笹川諒・三田三郎『ぱんたれい』vol.1

硝子が森へ還れないことさびしくてあなたの敬語の語尾が揺らぐよ
でも日々は相場を知らない露天商みたいな横顔をふと見せる

笹川諒/ビードロ


右の靴が脱げて路上に立ち尽くす 履き直そうか 左も脱ごうか
汽笛にもうるせえと言う荒れ方でここ三年は乗り切ったけど

三田三郎/せめてあくびを



ネットプリント「MITASASA」のバックナンバー集も掲載されている。笹川さんと三田さんの、トーンの違う個性が交互に入ってくるページ構成など、とくにタイトルと作者名よりまず本文が入ってくる見せ方もあってすごくなにかヒリヒリする感じ。読んでいる自分の両脇を突っ走り加速していく、別々の二本の線。

笹川さんの言葉の組み立て方はなんなのだろう、言葉そのものをここに現そうとする作者がいるような、不思議な一行を眺めていると、言葉それぞれが空虚に存在しながら、それぞれの反射の仕方で色を返したりくゆらしたりしているような感覚が見えるように思う。視覚的で無臭の感じ。日常語、ふだん自分がいる新自由自我階級空気主義空間みたいな世界でめぐる(淀む)言葉と、歌の世界の言葉の、その出会いや関係、境界をとりだして見せているような気もする。連作「ビードロ」は、交換、輪廻、贈答…もっと大きなもの…編集後記に書かれていたこの同人誌の名の由来「パンタ・レイ(万物は流転する)」を読んだとき、流転か、と気付く。

三田さんの小説「空気になった同級生」も、濡れたシャツみたいに自分に貼り付いてくる泣きたさや情けなさの感覚がよくわかる気がして、とてもよかった。
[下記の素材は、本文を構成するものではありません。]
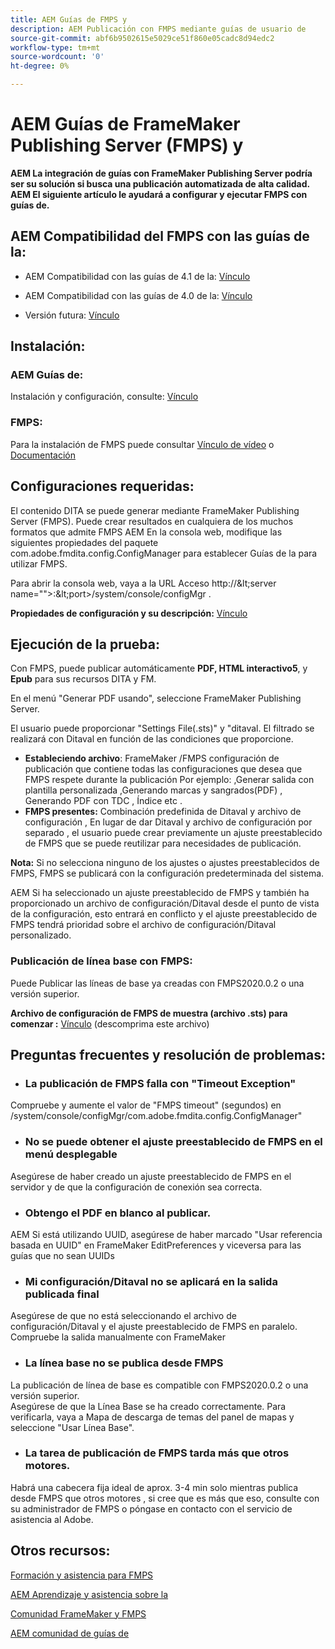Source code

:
 ```yaml
---
title: AEM Guías de FMPS y
description: AEM Publicación con FMPS mediante guías de usuario de
source-git-commit: abf6b9502615e5029ce51f860e05cadc8d94edc2
workflow-type: tm+mt
source-wordcount: '0'
ht-degree: 0%

---
```




# AEM Guías de FrameMaker Publishing Server (FMPS) y

**AEM La integración de guías con FrameMaker Publishing Server podría ser su solución si busca una publicación automatizada de alta calidad.\
AEM El siguiente artículo le ayudará a configurar y ejecutar FMPS con guías de.**

## AEM Compatibilidad del FMPS con las guías de la:

- AEM Compatibilidad con las guías de 4.1 de la: [Vínculo](https://experienceleague.adobe.com/docs/experience-manager-guides-learn/tutorials/release-info/release-notes/on-prem-release-notes/release-notes-4.1.html?lang=en/#compatibility-matrix)

- AEM Compatibilidad con las guías de 4.0 de la: [Vínculo](https://helpx.adobe.com/xml-documentation-for-experience-manager/release-note/release-notes-xml-documentation-solution-4-0.html/#Compatibility%20matrix)

- Versión futura: [Vínculo](https://experienceleague.adobe.com/docs/experience-manager-guides-learn/tutorials/release-info/latest-release-info.html?lang=en)

## Instalación:

### AEM Guías de:

Instalación y configuración, consulte: [Vínculo](https://helpx.adobe.com/content/dam/help/en/xml-documentation-solution/4-1-2/Adobe-Experience-Manager-Guides_Installation-Configuration-Guide_EN.pdf)

### FMPS:

Para la instalación de FMPS puede consultar [Vínculo de vídeo](https://www.youtube.com/watch?v=2deelyM5VA8&amp;t) o [Documentación](https://help.adobe.com/en_US/framemaker/server/index.html#t=fmps-user-guide%2Finstall_config_fmps.html%23install_config_fmps&amp;rhtocid=_2)

## Configuraciones requeridas:

El contenido DITA se puede generar mediante FrameMaker Publishing Server (FMPS). Puede crear resultados en cualquiera de los muchos formatos que admite FMPS
AEM En la consola web, modifique las siguientes propiedades del paquete com.adobe.fmdita.config.ConfigManager para establecer Guías de la para utilizar FMPS.

Para abrir la consola web, vaya a la URL Acceso http://\&lt;server name=&quot;&quot;>:\&lt;port>/system/console/configMgr .

**Propiedades de configuración y su descripción:** [Vínculo](https://helpx.adobe.com/content/dam/help/en/xml-documentation-solution/4-1-2/Adobe-Experience-Manager-Guides_Installation-Configuration-Guide_EN.pdf#page=89)

## Ejecución de la prueba:

Con FMPS, puede publicar automáticamente **PDF, HTML interactivo5**, y **Epub** para sus recursos DITA y FM.

En el menú &quot;Generar PDF usando&quot;, seleccione FrameMaker Publishing Server.

El usuario puede proporcionar &quot;Settings File(.sts)&quot; y &quot;ditaval. El filtrado se realizará con Ditaval en función de las condiciones que proporcione.

- **Estableciendo archivo**: FrameMaker /FMPS configuración de publicación que contiene todas las configuraciones que desea que FMPS respete durante la publicación Por ejemplo: ,Generar salida con plantilla personalizada ,Generando marcas y sangrados(PDF) , Generando PDF con TDC , Índice etc .
- **FMPS presentes:** Combinación predefinida de Ditaval y archivo de configuración , En lugar de dar Ditaval y archivo de configuración por separado , el usuario puede crear previamente un ajuste preestablecido de FMPS que se puede reutilizar para necesidades de publicación.

**Nota:**  Si no selecciona ninguno de los ajustes o ajustes preestablecidos de FMPS, FMPS se publicará con la configuración predeterminada del sistema.

AEM Si ha seleccionado un ajuste preestablecido de FMPS y también ha proporcionado un archivo de configuración/Ditaval desde el punto de vista de la configuración, esto entrará en conflicto y el ajuste preestablecido de FMPS tendrá prioridad sobre el archivo de configuración/Ditaval personalizado.

### Publicación de línea base con FMPS:

Puede Publicar las líneas de base ya creadas con FMPS2020.0.2 o una versión superior.

**Archivo de configuración de FMPS de muestra (archivo .sts) para comenzar :** [Vínculo](https://acrobat.adobe.com/link/track?uri=urn:aaid:scds:US:ef750752-7a7e-4e51-923e-6b7d9861ed54) (descomprima este archivo)

## Preguntas frecuentes y resolución de problemas:

- ### La publicación de FMPS falla con &quot;Timeout Exception&quot;

Compruebe y aumente el valor de &quot;FMPS timeout&quot; (segundos) en /system/console/configMgr/com.adobe.fmdita.config.ConfigManager&quot;

- ### No se puede obtener el ajuste preestablecido de FMPS en el menú desplegable

Asegúrese de haber creado un ajuste preestablecido de FMPS en el servidor y de que la configuración de conexión sea correcta.

- ### Obtengo el PDF en blanco al publicar.

AEM Si está utilizando UUID, asegúrese de haber marcado &quot;Usar referencia basada en UUID&quot; en FrameMaker EditPreferences y viceversa para las guías que no sean UUIDs

- ### Mi configuración/Ditaval no se aplicará en la salida publicada final

Asegúrese de que no está seleccionando el archivo de configuración/Ditaval y el ajuste preestablecido de FMPS en paralelo. Compruebe la salida manualmente con FrameMaker

- ### La línea base no se publica desde FMPS

La publicación de línea de base es compatible con FMPS2020.0.2 o una versión superior.\
Asegúrese de que la Línea Base se ha creado correctamente. Para verificarla, vaya a Mapa de descarga de temas del panel de mapas y seleccione &quot;Usar Línea Base&quot;.

- ### La tarea de publicación de FMPS tarda más que otros motores.

Habrá una cabecera fija ideal de aprox. 3-4 min solo mientras publica desde FMPS que otros motores , si cree que es más que eso, consulte con su administrador de FMPS o póngase en contacto con el servicio de asistencia al Adobe.

## Otros recursos:

[Formación y asistencia para FMPS](https://helpx.adobe.com/support/framemaker-publishing-server.html)

[AEM Aprendizaje y asistencia sobre la](https://helpx.adobe.com/in/support/xml-documentation-for-experience-manager.html)

[Comunidad FrameMaker y FMPS](https://community.adobe.com/t5/framemaker/ct-p/ct-framemaker?page=1&amp;sort=latest_replies&amp;lang=all&amp;tabid=all)

[AEM comunidad de guías de](https://experienceleaguecommunities.adobe.com/t5/experience-manager-guides/ct-p/aem-xml-documentation)
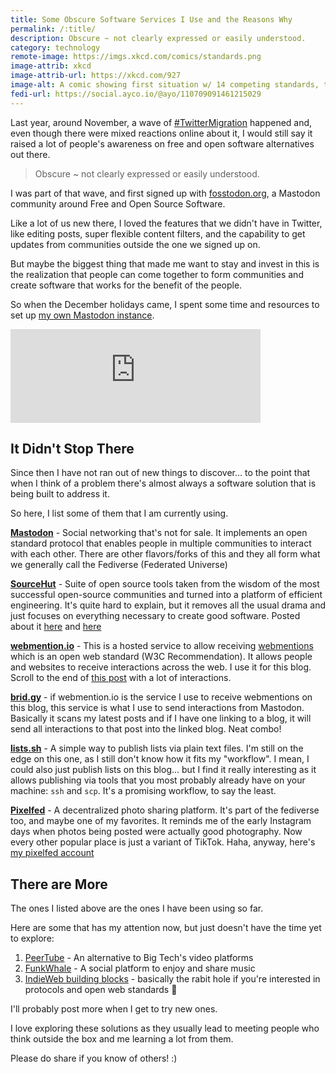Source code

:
 ```yaml
---
title: Some Obscure Software Services I Use and the Reasons Why
permalink: /:title/
description: Obscure ~ not clearly expressed or easily understood.
category: technology
remote-image: https://imgs.xkcd.com/comics/standards.png
image-attrib: xkcd
image-attrib-url: https://xkcd.com/927
image-alt: A comic showing first situation w/ 14 competing standards, then two people saying they need to create a universal standard, which resulted to 15 competing standards in the end.
fedi-url: https://social.ayco.io/@ayo/110709091461215029
---
```


Last year, around November, a wave of [#TwitterMigration](https://social.ayco.io/tags/twittermigration) happened and, even though there were mixed reactions online about it, I would still say it raised a lot of people's awareness on free and open software alternatives out there.

> Obscure ~ not clearly expressed or easily understood.

I was part of that wave, and first signed up with [fosstodon.org](https://fosstodon.org/@ayo), a Mastodon community around Free and Open Source Software.

Like a lot of us new there, I loved the features that we didn't have in Twitter, like editing posts, super flexible content filters, and the capability to get updates from communities outside the one we signed up on. 

But maybe the biggest thing that made me want to stay and invest in this is the realization that people can come together to form communities and create software that works for the benefit of the people.

So when the December holidays came, I spent some time and resources to set up [my own Mastodon instance](https://social.ayco.io).

<iframe src="https://fosstodon.org/@ayo/109545132022543467/embed" class="mastodon-embed" style="max-width: 100%; border: 0" width="400" allowfullscreen="allowfullscreen"></iframe>
<script src="https://social.ayco.io/embed.js" async="async"></script>

## It Didn't Stop There

Since then I have not ran out of new things to discover... to the point that when I think of a problem there's almost always a software solution that is being built to address it.

So here, I list some of them that I am currently using.

[**Mastodon**](https://joinmastodon.org/) - Social networking that's not for sale. It implements an open standard protocol that enables people in multiple communities to interact with each other. There are other flavors/forks of this and they all form what we generally call the Fediverse (Federated Universe)

[**SourceHut**](https://sourcehut.org/) - Suite of open source tools taken from the wisdom of the most successful open-source communities and turned into a platform of efficient engineering. It's quite hard to explain, but it removes all the usual drama and just focuses on everything necessary to create good software. Posted about it [here](https://social.ayco.io/@ayo/110703447299504351) and [here](https://social.ayco.io/@ayo/110705710207635639)

[**webmention.io**](https://webmention.io/) - This is a hosted service to allow receiving [webmentions](https://www.w3.org/TR/webmention/#respecHeader) which is an open web standard (W3C Recommendation). It allows people and websites to receive interactions across the web. I use it for this blog. Scroll to the end of [this post](/stopped-tracking-on-my-sites) with a lot of interactions.

[**brid.gy**](https://brid.gy/) - if webmention.io is the service I use to receive webmentions on this blog, this service is what I use to send interactions from Mastodon. Basically it scans my latest posts and if I have one linking to a blog, it will send all interactions to that post into the linked blog. Neat combo!

[**lists.sh**](https://lists.sh/) - A simple way to publish lists via plain text files. I'm still on the edge on this one, as I still don't know how it fits my "workflow". I mean, I could also just publish lists on this blog... but I find it really interesting as it allows publishing via tools that you most probably already have on your machine: `ssh` and `scp`. It's a promising workflow, to say the least.

[**Pixelfed**](https://pixelfed.org/) - A decentralized photo sharing platform. It's part of the fediverse too, and maybe one of my favorites. It reminds me of the early Instagram days when photos being posted were actually good photography. Now every other popular place is just a variant of TikTok. Haha, anyway, here's [my pixelfed account](https://metapixl.com/ayo)


## There are More

The ones I listed above are the ones I have been using so far.

Here are some that has my attention now, but just doesn't have the time yet to explore:

1. [PeerTube](https://joinpeertube.org/) - An alternative to Big Tech's video platforms
1. [FunkWhale](https://funkwhale.audio/) - A social platform to enjoy and share music
1. [IndieWeb building blocks](https://indieweb.org/Category:building-blocks) - basically the rabit hole if you're interested in protocols and open web standards 🤯

I'll probably post more when I get to try new ones.

I love exploring these solutions as they usually lead to meeting people who think outside the box and me learning a lot from them.

Please do share if you know of others! :)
せんねんになりますと言う店員のまえでしずかな千年は経つ

西村曜/ラ(イ)フ


朝焼けの空につやめく観覧車、回ってないの良くて見ている

法橋ひらく/生活


やわらかな羽をいちまいからっぽの庭に置いたらおわってしまう

大橋凛太郎/いっさいの虚構


感情の飛距離を思ふ 雪の上にあかき花びら交じりたる朝

上=へ

有村桔梗/花の名は


明け方のサーカス小屋の静けさがあるだろ俺の名刺の書体

大橋弘/ことばのざらつき、もしくはreminiscence


うつくしい汗があるならその汗をぼくにかかせてほしい土壇場

水沼朔太郎/10日と2時間


たぶん、やまからながれてきたあめが、ごがつのぼくに、さくらのはなを、

多賀盛剛/春


風立てばかぜのひだなすみづの面いつとしもなくゆふやみはきて

面=おも

金川宏/秋庭歌


詩は石松佳さん。自分が入っていたい檻、を思う。季節という檻、言葉という檻、抱きしめる、はらう、わたしの手という檻。